Prepping for base painting includes sanding the entire surface with Godhands 6000 and 8000 grit sanding sponges, then using poster putty to clean out the delicate panel lines, followed by degreasing the surface with IPA.

  1. While Fine Molds advises against applying primer to preserve the fine surface detail, I found a very thin coat of Mr. Surfacer 1500 could be applied without obscuring the detail. Once applied it was again lightly buffed with 8000 grit.

  2. Working in sections, start the layered ink mottling by lightly wetting the surface with Tamiya X-20A, applied with a flat brush.

  3. Liquitex Titanium White was coarsely applied, staying within the prepared surface to keep the ink in suspension.

  4. Using a deerfoot stippler, slightly moistened and brushed against a clean surface to remove loose fibres, the ink is lightly stippled as it dries until the desired tonal structure is achieved.

The finished effect is pleasingly organic, featuring a mix of hard and soft-edged tonality, while the inks being incredibly thin ensure surface details are preserved.

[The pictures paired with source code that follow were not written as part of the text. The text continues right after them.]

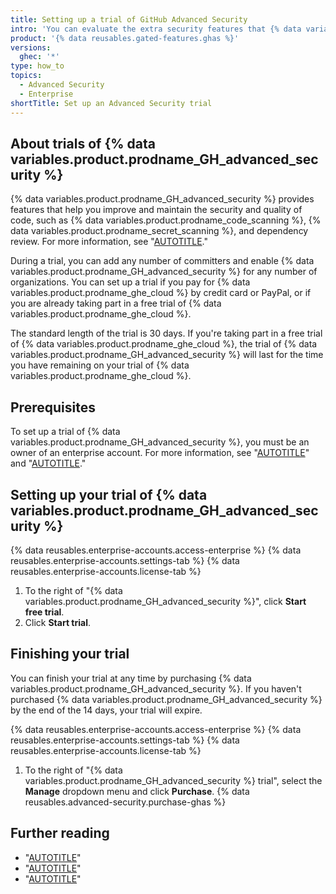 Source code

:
 ```yaml
---
title: Setting up a trial of GitHub Advanced Security
intro: 'You can evaluate the extra security features that {% data variables.product.prodname_dotcom %} makes available to customers with a {% data variables.product.prodname_GH_advanced_security %} license by setting up a free trial of {% data variables.product.prodname_GH_advanced_security %}.'
product: '{% data reusables.gated-features.ghas %}'
versions:
  ghec: '*'
type: how_to
topics:
  - Advanced Security
  - Enterprise
shortTitle: Set up an Advanced Security trial
---
```


## About trials of {% data variables.product.prodname_GH_advanced_security %}

{% data variables.product.prodname_GH_advanced_security %} provides features that help you improve and maintain the security and quality of code, such as {% data variables.product.prodname_code_scanning %}, {% data variables.product.prodname_secret_scanning %}, and dependency review. For more information, see "[AUTOTITLE](/get-started/learning-about-github/about-github-advanced-security)."

During a trial, you can add any number of committers and enable {% data variables.product.prodname_GH_advanced_security %} for any number of organizations. You can set up a trial if you pay for {% data variables.product.prodname_ghe_cloud %} by credit card or PayPal, or if you are already taking part in a free trial of {% data variables.product.prodname_ghe_cloud %}.

The standard length of the trial is 30 days. If you're taking part in a free trial of {% data variables.product.prodname_ghe_cloud %}, the trial of {% data variables.product.prodname_GH_advanced_security %} will last for the time you have remaining on your trial of {% data variables.product.prodname_ghe_cloud %}.

## Prerequisites

To set up a trial of {% data variables.product.prodname_GH_advanced_security %}, you must be an owner of an enterprise account. For more information, see "[AUTOTITLE](/admin/overview/about-enterprise-accounts)" and "[AUTOTITLE](/admin/managing-accounts-and-repositories/managing-users-in-your-enterprise/roles-in-an-enterprise#enterprise-owners)."

## Setting up your trial of {% data variables.product.prodname_GH_advanced_security %}

{% data reusables.enterprise-accounts.access-enterprise %}
{% data reusables.enterprise-accounts.settings-tab %}
{% data reusables.enterprise-accounts.license-tab %}
1. To the right of "{% data variables.product.prodname_GH_advanced_security %}", click **Start free trial**.
1. Click **Start trial**.

## Finishing your trial

You can finish your trial at any time by purchasing {% data variables.product.prodname_GH_advanced_security %}. If you haven't purchased {% data variables.product.prodname_GH_advanced_security %} by the end of the 14 days, your trial will expire.

{% data reusables.enterprise-accounts.access-enterprise %}
{% data reusables.enterprise-accounts.settings-tab %}
{% data reusables.enterprise-accounts.license-tab %}
1. To the right of "{% data variables.product.prodname_GH_advanced_security %} trial", select the **Manage** dropdown menu and click **Purchase**.
{% data reusables.advanced-security.purchase-ghas %}

## Further reading

- "[AUTOTITLE](/get-started/learning-about-github/about-github-advanced-security)"
- "[AUTOTITLE](/code-security/adopting-github-advanced-security-at-scale)"
- "[AUTOTITLE](/code-security/getting-started/securing-your-organization)"
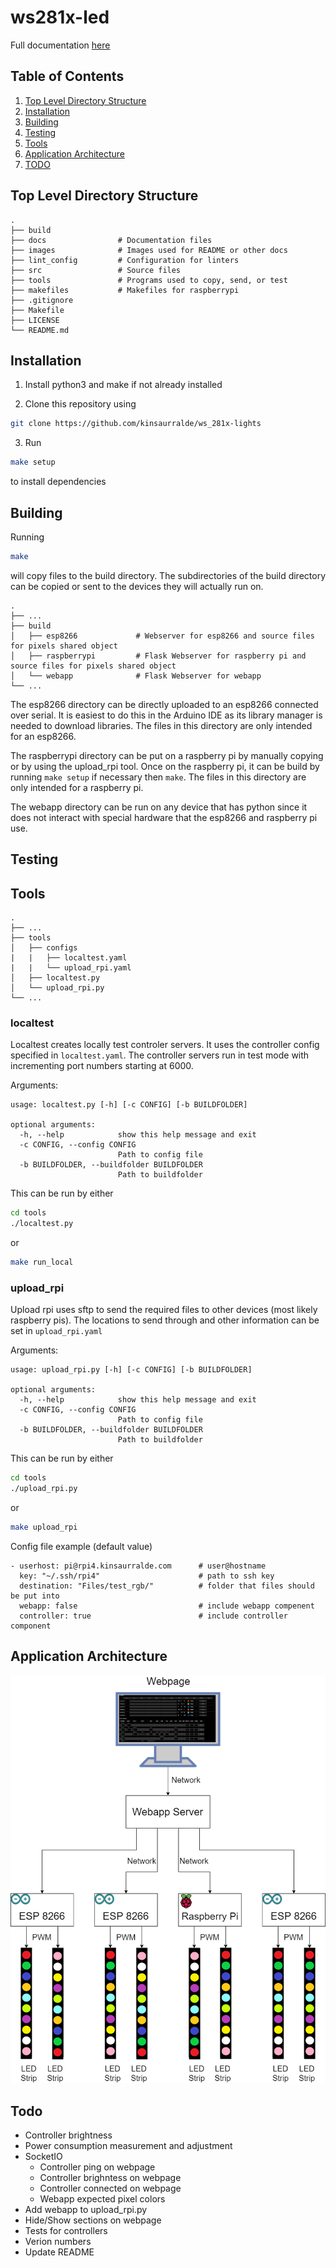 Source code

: # ws281x-led

Full documentation [here](https://kinsaurralde.github.io/ws_281x-lights/#/)

## Table of Contents
1. [Top Level Directory Structure](#top-level-directory-structure)
2. [Installation](#installation)
3. [Building](#building)
4. [Testing](#testing)
5. [Tools](#tools)
6. [Application Architecture](#application-architecture)
7. [TODO](#todo)

## Top Level Directory Structure
```
.
├── build
├── docs                # Documentation files
├── images              # Images used for README or other docs
├── lint_config         # Configuration for linters
├── src                 # Source files
├── tools               # Programs used to copy, send, or test
├── makefiles           # Makefiles for raspberrypi
├── .gitignore
├── Makefile
├── LICENSE
└── README.md
```

## Installation
1. Install python3 and make if not already installed

2. Clone this repository using
```bash
git clone https://github.com/kinsaurralde/ws_281x-lights
```

3. Run
```bash
make setup
```
to install dependencies

## Building
Running
```bash
make
```
will copy files to the build directory.
The subdirectories of the build directory can be copied or sent to the devices they will actually run on.

```
.
├── ...
├── build
│   ├── esp8266             # Webserver for esp8266 and source files for pixels shared object
│   ├── raspberrypi         # Flask Webserver for raspberry pi and source files for pixels shared object
│   └── webapp              # Flask Webserver for webapp
└── ...
```

The esp8266 directory can be directly uploaded to an esp8266 connected over serial.
It is easiest to do this in the Arduino IDE as its library manager is needed to download libraries.
The files in this directory are only intended for an esp8266.


The raspberrypi directory can be put on a raspberry pi by manually copying or by using the upload_rpi tool.
Once on the raspberry pi, it can be build by running `make setup` if necessary then `make`.
The files in this directory are only intended for a raspberry pi.

The webapp directory can be run on any device that has python since it does not interact with special hardware that the esp8266 and raspberry pi use.

## Testing

## Tools

```
.
├── ...
├── tools
│   ├── configs
|   |   ├── localtest.yaml
|   |   └── upload_rpi.yaml 
│   ├── localtest.py
│   └── upload_rpi.py
└── ...
```

### localtest
Localtest creates locally test controler servers. It uses the controller config specified in `localtest.yaml`. 
The controller servers run in test mode with incrementing port numbers starting at 6000.

Arguments:
```
usage: localtest.py [-h] [-c CONFIG] [-b BUILDFOLDER]

optional arguments:
  -h, --help            show this help message and exit
  -c CONFIG, --config CONFIG
                        Path to config file
  -b BUILDFOLDER, --buildfolder BUILDFOLDER
                        Path to buildfolder
```

This can be run by either
```bash
cd tools
./localtest.py
```
or
```bash
make run_local
```

### upload_rpi
Upload rpi uses sftp to send the required files to other devices (most likely raspberry pis).
The locations to send through and other information can be set in `upload_rpi.yaml`

Arguments:
```
usage: upload_rpi.py [-h] [-c CONFIG] [-b BUILDFOLDER]

optional arguments:
  -h, --help            show this help message and exit
  -c CONFIG, --config CONFIG
                        Path to config file
  -b BUILDFOLDER, --buildfolder BUILDFOLDER
                        Path to buildfolder
```

This can be run by either
```bash
cd tools
./upload_rpi.py
```
or
```bash
make upload_rpi
```

Config file example (default value)
```
- userhost: pi@rpi4.kinsaurralde.com      # user@hostname
  key: "~/.ssh/rpi4"                      # path to ssh key
  destination: "Files/test_rgb/"          # folder that files should be put into
  webapp: false                           # include webapp compenent
  controller: true                        # include controller component
```


## Application Architecture
![Application Architecture](images/application_architecture.png)

## Todo
- Controller brightness
- Power consumption measurement and adjustment
- SocketIO
    - Controller ping on webpage
    - Controller brighntess on webpage
    - Controller connected on webpage
    - Webapp expected pixel colors
- Add webapp to upload_rpi.py
- Hide/Show sections on webpage
- Tests for controllers
- Verion numbers
- Update README
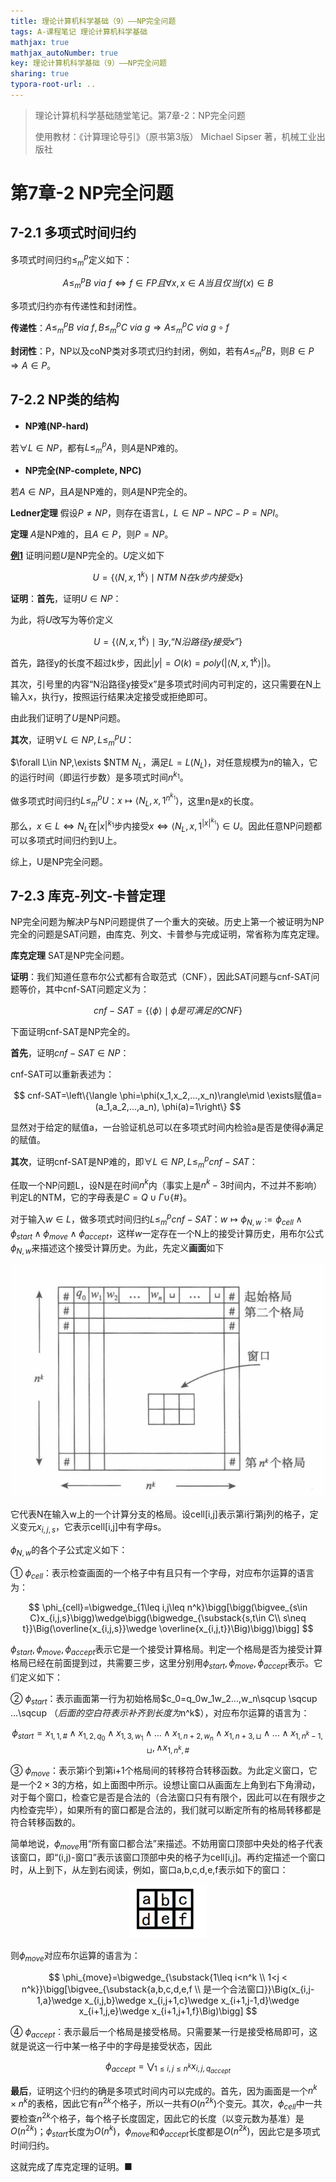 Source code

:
 ```yaml
---
title: 理论计算机科学基础（9）——NP完全问题
tags: A-课程笔记 理论计算机科学基础
mathjax: true
mathjax_autoNumber: true
key: 理论计算机科学基础（9）——NP完全问题
sharing: true
typora-root-url: ..
---
```


> 理论计算机科学基础随堂笔记。第7章-2：NP完全问题
> 
> 使用教材：《计算理论导引》（原书第3版）  Michael Sipser 著，机械工业出版社

<!--more-->

# 第7章-2 NP完全问题

## 7-2.1 多项式时间归约

多项式时间归约$\leq_m^p$定义如下：

$$
A\leq_m^p B\ via\ f\Leftrightarrow f\in FP且\forall x, x\in A当且仅当 f(x)\in B
$$

多项式归约亦有传递性和封闭性。

**传递性**：$A\leq_m^p B\ via\ f, B\leq_m^p C\ via\ g\Rightarrow A\leq_m^p C\ via\ g\circ f$

**封闭性**：P，NP以及coNP类对多项式归约封闭，例如，若有$A\leq_m^p B$，则$B\in P\Rightarrow A\in P$。

## 7-2.2 NP类的结构

- **NP难(NP-hard)**

若$\forall L\in NP$，都有$L\leq_m^p A$，则$A$是NP难的。

- **NP完全(NP-complete, NPC)**

若$A\in NP$，且$A$是NP难的，则$A$是NP完全的。

**Ledner定理** 假设$P\neq NP$，则存在语言$L$，$L\in NP-NPC-P=NPI$。

**定理** $A$是NP难的，且$A\in P$，则$P=NP$。

**<u>例1</u>** 证明问题$U$是NP完全的。$U$定义如下

$$
U=\left\{\langle N, x, 1^k\rangle\mid NTM\ N在k步内接受x\right\}
$$

**证明**：**首先**，证明$U\in NP$：

为此，将$U$改写为等价定义

$$
U=\left\{\langle N,x,1^k\rangle\mid \exists y,“N沿路径y接受x”\right\}
$$

首先，路径y的长度不超过k步，因此$\lvert y\rvert =O(k)=poly(\lvert \langle N,x,1^k\rangle\rvert)$。

其次，引号里的内容“N沿路径y接受x”是多项式时间内可判定的，这只需要在N上输入x，执行y，按照运行结果决定接受或拒绝即可。

由此我们证明了$U$是NP问题。

**其次**，证明$\forall L\in NP, L\leq_m^p U$：

$\forall L\in NP,\exists $NTM $N_L$，满足$L=L(N_L)$，对任意规模为$n$的输入，它的运行时间（即运行步数）是多项式时间$n^{k_1}$。

做多项式时间归约$L\leq_m^p U$：$x\mapsto \langle N_L,x,1^{n^{k_1}}\rangle$，这里n是x的长度。

那么，$x\in L\Leftrightarrow N_L$在$\lvert x\rvert^{k_1}$步内接受$x\Leftrightarrow \langle N_L,x,1^{\lvert x\rvert^{k_1}}\rangle \in U$。因此任意NP问题都可以多项式时间归约到U上。

综上，U是NP完全问题。

## 7-2.3 库克-列文-卡普定理

NP完全问题为解决P与NP问题提供了一个重大的突破。历史上第一个被证明为NP完全的问题是SAT问题，由库克、列文、卡普参与完成证明，常省称为库克定理。

**库克定理** SAT是NP完全问题。

**证明**：我们知道任意布尔公式都有合取范式（CNF），因此SAT问题与cnf-SAT问题等价，其中cnf-SAT问题定义为：

$$
cnf-SAT=\left\{\langle \phi \rangle\mid \phi 是可满足的CNF\right\}
$$

下面证明cnf-SAT是NP完全的。

**首先**，证明$cnf-SAT\in NP$：

cnf-SAT可以重新表述为：

$$
cnf-SAT=\left\{\langle \phi=\phi(x_1,x_2,...,x_n)\rangle\mid \exists赋值a=(a_1,a_2,...,a_n), \phi(a)=1\right\}
$$

显然对于给定的赋值a，一台验证机总可以在多项式时间内检验a是否是使得$\phi$满足的赋值。

**其次**，证明cnf-SAT是NP难的，即$\forall L\in NP,L\leq_m^p cnf-SAT$：

任取一个NP问题L，设N是在时间$n^k$内（事实上是$n^k-3$时间内，不过并不影响）判定L的NTM，它的字母表是$C=Q\cup\Gamma\cup${\#}。

对于输入$w\in L$，做多项式时间归约$L\leq_m^pcnf-SAT$：$w\mapsto \phi_{N,w}:=\phi_{cell}\wedge \phi_{start}\wedge \phi_{move}\wedge \phi_{accept}$，这样$w$一定存在一个N上的接受计算历史，用布尔公式$\phi_{N,w}$来描述这个接受计算历史。为此，先定义**画面**如下

<center><img src="/assets/images/理计/7.1.png" alt="7.1" style="zoom: 80%;" /></center>

它代表N在输入w上的一个计算分支的格局。设cell[i,j]表示第i行第j列的格子，定义变元$x_{i,j,s}$，它表示cell[i,j]中有字母s。

$\phi_{N,w}$的各个子公式定义如下：

① $\phi_{cell}$：表示检查画面的一个格子中有且只有一个字母，对应布尔运算的语言为：

$$
\phi_{cell}=\bigwedge_{1\leq i,j\leq n^k}\bigg[\bigg(\bigvee_{s\in C}x_{i,j,s}\bigg)\wedge\bigg(\bigwedge_{\substack{s,t\in C\\ s\neq t}}\Big(\overline{x_{i,j,s}}\wedge \overline{x_{i,j,t}}\Big)\bigg)\bigg]
$$

$\phi_{start},\phi_{move},\phi_{accept}$表示它是一个接受计算格局。判定一个格局是否为接受计算格局已经在前面提到过，共需要三步，这里分别用$\phi_{start},\phi_{move},\phi_{accept}$表示。它们定义如下：

② $\phi_{start}$：表示画面第一行为初始格局$c_0=q_0w_1w_2...,w_n\sqcup \sqcup ...\sqcup $（后面的空白符表示补齐到长度为$n^k$），对应布尔运算的语言为：

$$
\phi_{start}=x_{1,1,\#}\wedge x_{1,2,q_0}\wedge x_{1,3,w_1}\wedge ...\wedge x_{1,n+2,w_n}\wedge x_{1,n+3,\sqcup}\wedge ...\wedge x_{1,n^k-1,\sqcup}, \wedge x_{1,n^k,\#}
$$

③ $\phi_{move}$：表示第i个到第i+1个格局间的转移符合转移函数。为此定义窗口，它是一个$2\times 3$的方格，如上面图中所示。设想让窗口从画面左上角到右下角滑动，对于每个窗口，检查它是否是合法的（合法窗口只有有限个，因此可以在有限步之内检查完毕），如果所有的窗口都是合法的，我们就可以断定所有的格局转移都是符合转移函数的。

简单地说，$\phi_{move}$用“所有窗口都合法”来描述。不妨用窗口顶部中央处的格子代表该窗口，即“(i,j)-窗口”表示该窗口顶部中央的格子为cell[i,j]。再约定描述一个窗口时，从上到下，从左到右阅读，例如，窗口a,b,c,d,e,f表示如下的窗口：

<center><img src="/assets/images/理计/7.2.png" alt="7.2" style="zoom: 80%;" /></center>

则$\phi_{move}$对应布尔运算的语言为：

$$
\phi_{move}=\bigwedge_{\substack{1\leq i<n^k \\ 1<j
< n^k}}\bigg[\bigvee_{\substack{a,b,c,d,e,f \\ 是一个合法窗口}}\Big(x_{i,j-1,a}\wedge x_{i,j,b}\wedge x_{i,j+1,c}\wedge x_{i+1,j-1,d}\wedge x_{i+1,j,e}\wedge x_{i+1,j+1,f}\Big)\bigg]
$$

④ $\phi_{accept}$：表示最后一个格局是接受格局。只需要某一行是接受格局即可，这就是说这一行中某一格子中的字母是接受状态，因此

$$
\phi_{accept}= \bigvee_{1\leq i,j\leq n^k}x_{i,j,q_{accept}}
$$

**最后**，证明这个归约的确是多项式时间内可以完成的。首先，因为画面是一个$n^k\times n^k$的表格，因此它有$n^{2k}$个格子，所以一共有$O(n^{2k})$个变元。其次，$\phi_{cell}$中一共要检查$n^{2k}$个格子，每个格子长度固定，因此它的长度（以变元数为基准）是$O(n^{2k})$；$\phi_{start}$长度为$O(n^k)$，$\phi_{move}$和$\phi_{accept}$长度都是$O(n^{2k})$，因此它是多项式时间归约。

这就完成了库克定理的证明。■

  1. Profile views were scaled to size and printed on card stock. Using a new scalpel blade, the camouflage pattern was cut out and the pieces tacked to the surface with thin ropes of poster putty, lining up the pattern with the panel lines.

  2. The patterns were pressed gently against the surface until a gap of roughy 1mm was left; the margin of the camouflage was sprayed with Light Ghost Grey (Mr. Color C308) thinned 80:20 with Mr. Levelling Thinner, applied to an opacity of approximately 60-70% coverage.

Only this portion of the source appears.